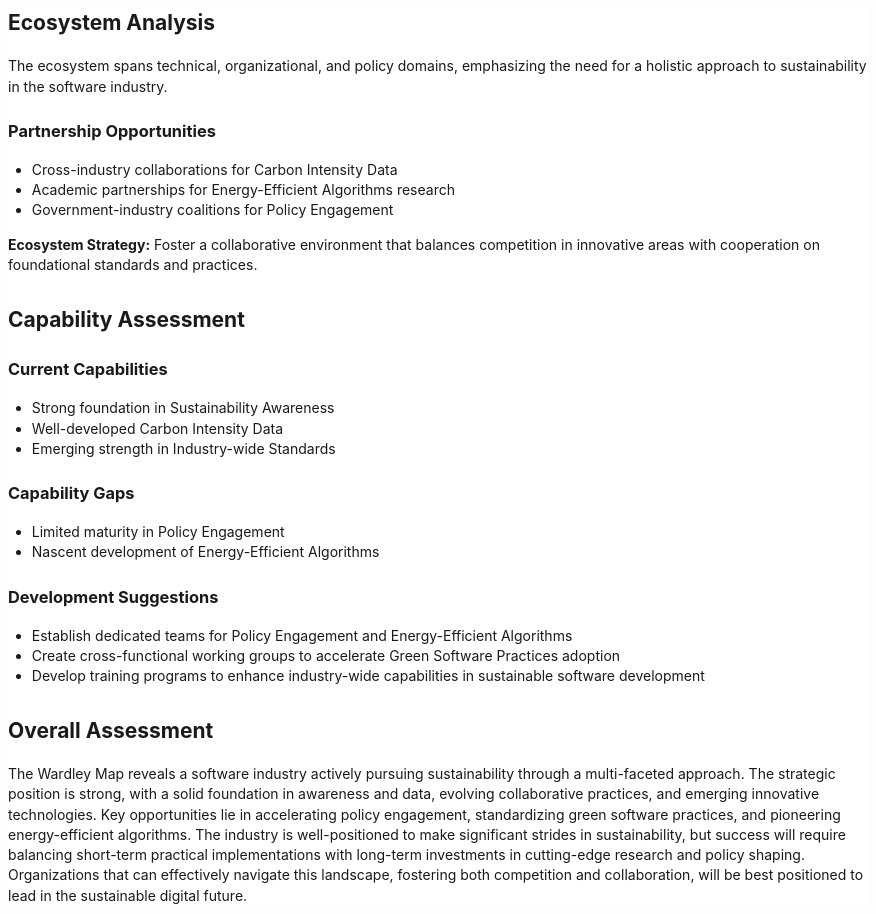 ## Ecosystem Analysis

The ecosystem spans technical, organizational, and policy domains, emphasizing the need for a holistic approach to sustainability in the software industry.

### Partnership Opportunities
- Cross-industry collaborations for Carbon Intensity Data
- Academic partnerships for Energy-Efficient Algorithms research
- Government-industry coalitions for Policy Engagement

**Ecosystem Strategy:** Foster a collaborative environment that balances competition in innovative areas with cooperation on foundational standards and practices.

## Capability Assessment

### Current Capabilities
- Strong foundation in Sustainability Awareness
- Well-developed Carbon Intensity Data
- Emerging strength in Industry-wide Standards

### Capability Gaps
- Limited maturity in Policy Engagement
- Nascent development of Energy-Efficient Algorithms

### Development Suggestions
- Establish dedicated teams for Policy Engagement and Energy-Efficient Algorithms
- Create cross-functional working groups to accelerate Green Software Practices adoption
- Develop training programs to enhance industry-wide capabilities in sustainable software development

## Overall Assessment

The Wardley Map reveals a software industry actively pursuing sustainability through a multi-faceted approach. The strategic position is strong, with a solid foundation in awareness and data, evolving collaborative practices, and emerging innovative technologies. Key opportunities lie in accelerating policy engagement, standardizing green software practices, and pioneering energy-efficient algorithms. The industry is well-positioned to make significant strides in sustainability, but success will require balancing short-term practical implementations with long-term investments in cutting-edge research and policy shaping. Organizations that can effectively navigate this landscape, fostering both competition and collaboration, will be best positioned to lead in the sustainable digital future.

..........

# [Task requirements]
Give again, word for word, every line from the top of the entries above to the line holding "- Nascent development", both included. Leave the pictures out.

# [Answer to this exercise]
 ## Ecosystem Analysis

The ecosystem spans technical, organizational, and policy domains, emphasizing the need for a holistic approach to sustainability in the software industry.

### Partnership Opportunities
- Cross-industry collaborations for Carbon Intensity Data
- Academic partnerships for Energy-Efficient Algorithms research
- Government-industry coalitions for Policy Engagement

**Ecosystem Strategy:** Foster a collaborative environment that balances competition in innovative areas with cooperation on foundational standards and practices.

## Capability Assessment

### Current Capabilities
- Strong foundation in Sustainability Awareness
- Well-developed Carbon Intensity Data
- Emerging strength in Industry-wide Standards

### Capability Gaps
- Limited maturity in Policy Engagement
- Nascent development of Energy-Efficient Algorithms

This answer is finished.